De aquí al 2025, es urgente prevenir y reducir significativamente la contaminación marina de todo tipo, y minimizar y afrontar los efectos de la acidificación de los océanos, mediante una mayor cooperación científica.

¿Por qué proteger la vida de los ecosistemas terrestres? 

Porque solo el 30% de la superficie del planeta es tierra con ecosistemas diversos y es aquí donde vivimos los seres humanos. De aquí tomamos el agua que bebemos, los alimentos que consumimos y el aire que respiramos; por eso gestionar sosteniblemente los bosques, luchar contra la desertificación, detener la degradación de las tierras y la pérdida de biodiversidad es vital para la existencia y el bienestar de las personas.

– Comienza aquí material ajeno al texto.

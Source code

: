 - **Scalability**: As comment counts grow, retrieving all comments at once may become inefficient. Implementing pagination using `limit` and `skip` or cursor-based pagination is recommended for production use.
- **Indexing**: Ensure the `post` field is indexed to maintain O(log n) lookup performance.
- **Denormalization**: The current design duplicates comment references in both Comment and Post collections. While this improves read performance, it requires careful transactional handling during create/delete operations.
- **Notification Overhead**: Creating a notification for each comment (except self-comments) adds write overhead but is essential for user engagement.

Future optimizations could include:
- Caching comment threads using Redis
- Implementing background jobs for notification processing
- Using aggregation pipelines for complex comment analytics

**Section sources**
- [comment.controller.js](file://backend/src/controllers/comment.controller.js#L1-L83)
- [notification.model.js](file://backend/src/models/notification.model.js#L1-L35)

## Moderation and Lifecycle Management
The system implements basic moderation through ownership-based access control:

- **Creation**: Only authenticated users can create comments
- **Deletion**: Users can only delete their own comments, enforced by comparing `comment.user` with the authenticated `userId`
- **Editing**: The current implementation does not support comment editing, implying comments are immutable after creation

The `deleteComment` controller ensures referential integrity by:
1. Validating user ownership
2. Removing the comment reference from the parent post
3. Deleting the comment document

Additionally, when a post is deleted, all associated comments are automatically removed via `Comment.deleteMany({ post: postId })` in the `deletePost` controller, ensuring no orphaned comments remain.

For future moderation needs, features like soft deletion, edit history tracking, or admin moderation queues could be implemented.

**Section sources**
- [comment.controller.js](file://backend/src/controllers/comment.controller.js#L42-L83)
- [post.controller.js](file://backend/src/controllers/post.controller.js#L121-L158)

Datos del Programa de las Naciones Unidas para el Desarrollo (PNUD) señalan que cada año se talan y desaparecen trece millones de hectáreas de bosques y la degradación del suelo provoca la desertificación de 3.600 millones de hectáreas, afectando la vida y la economía de millones de personas que luchan contra la pobreza. Los efectos de la desertificación lo sufren directamente 250 millones de personas, mientras unos mil millones se encuentran en zonas de riesgo, repartidas en más de cien países.

El 8% de las especies animales conocidas se han extinguido y el 22% están en peligro de extinción. En los últimos cien años han desaparecido más de 120 especies de animales, incluyendo el tigre persa, el lucio azul y la gran mariposa blanca de Madeira (declarados extintos en 1970); el tigre de Java y el hipopótamo enano de Madagascar (en 1976), el leopardo de Zanzíbar (en 1996), el rinoceronte negro (en 1997), el rinoceronte de Java (en 2011), la tortuga gigante de Pinta (en 2012) y el leopardo nublado de Formosa (en 2013). Hoy, 4.898 especies de animales están en la lista de riesgo crítico de extinción.

¿Qué podemos hacer? 

Reciclar, reutilizar y reducir el uso de bolsas plásticas, consumir alimentos producidos en el ámbito local y solamente los que necesitamos y reducir el consumo de energía mediante sistemas Inverter. Ser respetuoso con la fauna y la flora protegida, no comprar ni consumir animales silvestres y participar en la siembra de árboles y vegetación nativa.

Todos podemos hacer un planeta libre de contaminación y según Ligia Noronha, directora de la División de Economía ONU Medio Ambiente, la buena noticia “es que la ciencia está de nuestro lado. Hoy está claro que, gracias a las nuevas tecnologías, la economía verde es la economía del futuro. El negocio de la ecología es el mejor negocio y, al mismo tiempo, sirve para generar beneficios y hacer el bien”. Por eso pensemos y actuemos verde.